Drupal Zopim Integration - Pros and Cons

Recently I conducted some research on Drupal integration with Zopim, to integrate this functionality with arocom.de. Zopim is an online chat with an admin service-side backend. Here are some strong and weak sides to Zopim, some pros and cons to using Zopim as your customer support chat.

Pros

  1. Zopim is a support chat. It’s not an open chat, where everyone is chatting in the same channel, but it’s a support chat, where a support agent can talk to each client separately.
  2. Zopim has a unified back end. A single agent can talk to multiple guests presented as tabbed chat in a single service-side back end.
  3. Multiple Zopim agents and departments are allowed.
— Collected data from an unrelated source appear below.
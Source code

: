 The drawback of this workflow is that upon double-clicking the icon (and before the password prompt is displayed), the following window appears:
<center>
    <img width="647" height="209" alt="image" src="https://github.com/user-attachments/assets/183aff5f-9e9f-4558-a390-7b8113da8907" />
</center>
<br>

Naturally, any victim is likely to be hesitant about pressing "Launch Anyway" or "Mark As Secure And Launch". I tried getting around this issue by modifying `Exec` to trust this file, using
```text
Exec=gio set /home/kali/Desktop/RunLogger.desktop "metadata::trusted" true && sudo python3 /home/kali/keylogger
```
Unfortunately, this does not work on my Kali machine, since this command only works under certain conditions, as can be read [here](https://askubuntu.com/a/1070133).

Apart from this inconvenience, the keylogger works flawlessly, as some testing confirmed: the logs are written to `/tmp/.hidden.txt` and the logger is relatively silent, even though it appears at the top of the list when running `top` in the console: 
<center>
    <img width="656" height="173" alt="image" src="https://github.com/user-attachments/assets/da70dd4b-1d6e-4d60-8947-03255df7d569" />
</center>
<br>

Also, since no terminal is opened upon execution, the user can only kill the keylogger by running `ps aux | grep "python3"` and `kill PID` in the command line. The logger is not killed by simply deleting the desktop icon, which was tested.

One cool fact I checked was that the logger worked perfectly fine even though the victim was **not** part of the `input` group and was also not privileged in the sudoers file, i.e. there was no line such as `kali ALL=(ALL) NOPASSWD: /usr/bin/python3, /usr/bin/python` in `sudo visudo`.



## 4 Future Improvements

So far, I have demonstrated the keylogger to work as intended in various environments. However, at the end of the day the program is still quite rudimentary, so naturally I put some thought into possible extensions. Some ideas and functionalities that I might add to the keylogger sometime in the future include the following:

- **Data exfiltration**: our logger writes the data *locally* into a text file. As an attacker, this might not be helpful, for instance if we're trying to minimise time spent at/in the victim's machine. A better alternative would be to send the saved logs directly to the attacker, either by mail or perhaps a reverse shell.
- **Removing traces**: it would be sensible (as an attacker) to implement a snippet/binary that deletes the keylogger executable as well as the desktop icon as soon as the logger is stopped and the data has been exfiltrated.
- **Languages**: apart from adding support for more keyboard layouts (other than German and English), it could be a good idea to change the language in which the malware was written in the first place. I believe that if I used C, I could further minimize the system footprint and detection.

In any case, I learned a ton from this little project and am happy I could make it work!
In a paid version, a guest can address different departments, and multiple agents can conduct chats with the guests at the same time, which is great for large sites with lots of visitors.
  4. Zopim chats are stored at the service-end and can be exported via email.
  5. Zopim chat’s widget look can be partially customized. This customization of the Zopim widget’s look and feel is taken care of at the admin interface, service-side. There is also some JavaScript API that can handle it at live-time.
  6. Zopim has integration with some known CRMs, such as SalesForce.
  7. There is a Drupal module for Zopim widget.
  8. Zopim is very easy to integrate. Just paste your JavaScript code in a block.

Cons

  1. Zopim’s does not have data API. You can’t extract chat and client data from Zopim and stream it into your CRM of choice, unless that support is expressly provided by Zopim. You will have to export chats though the export and email function, and then, if you want to integrate, you would have to parse these email exports, which is not at all fun.
  2. Zopim’s JavaScript API is not very extensive. You can mostly set the look and feel for your widget with it, something that you can already do via an interface, but you can’t do anything data-related with it, like exporting chats.
  3. Zopim’s widget is not fully themeable. You can customize the widget to some extent via the UI and with the JavaScript API, but you can’t really theme it with custom CSS or control it with custom JavaScript, because it’s served in an IFrame. As I tried to find a way to customize it, I felt like I had some Zopim manager sitting next to me and hitting my fingers with a ruler, like an old-fashioned teacher. “Don’t poke your nose there!” “Don’t you touch that!”
  4. Zopim’s Widget is not fully multilingual. What?! But their site says, it is? Zopim has a built-in translation system, that can translate your chat texts into other languages. So, in theory, you can type with a chinese, and it will translate. However, some of the widget texts and labels are only translatable via JavaScript (which I call, “manually”), and some presets, like the “Sorry we are keeping you waiting…” message is not translatable at all. Power to the people Zopim, power to the people!
  5. Drupal module for Zopim widget is serving an old type widget. However, that module is not really needed, since pasting JavaScript in a block is easy.

Conclusion

Overall, Zopim is a great tool for client chat support. It’s pros outweigh it’s cons, especially with a free plan in mind. If you are having a mono-lingual site, you are especially lucky. If you are multi-lingual, you will need to write your own translation JavaScript and implement it via Zopim’s JavaScript API.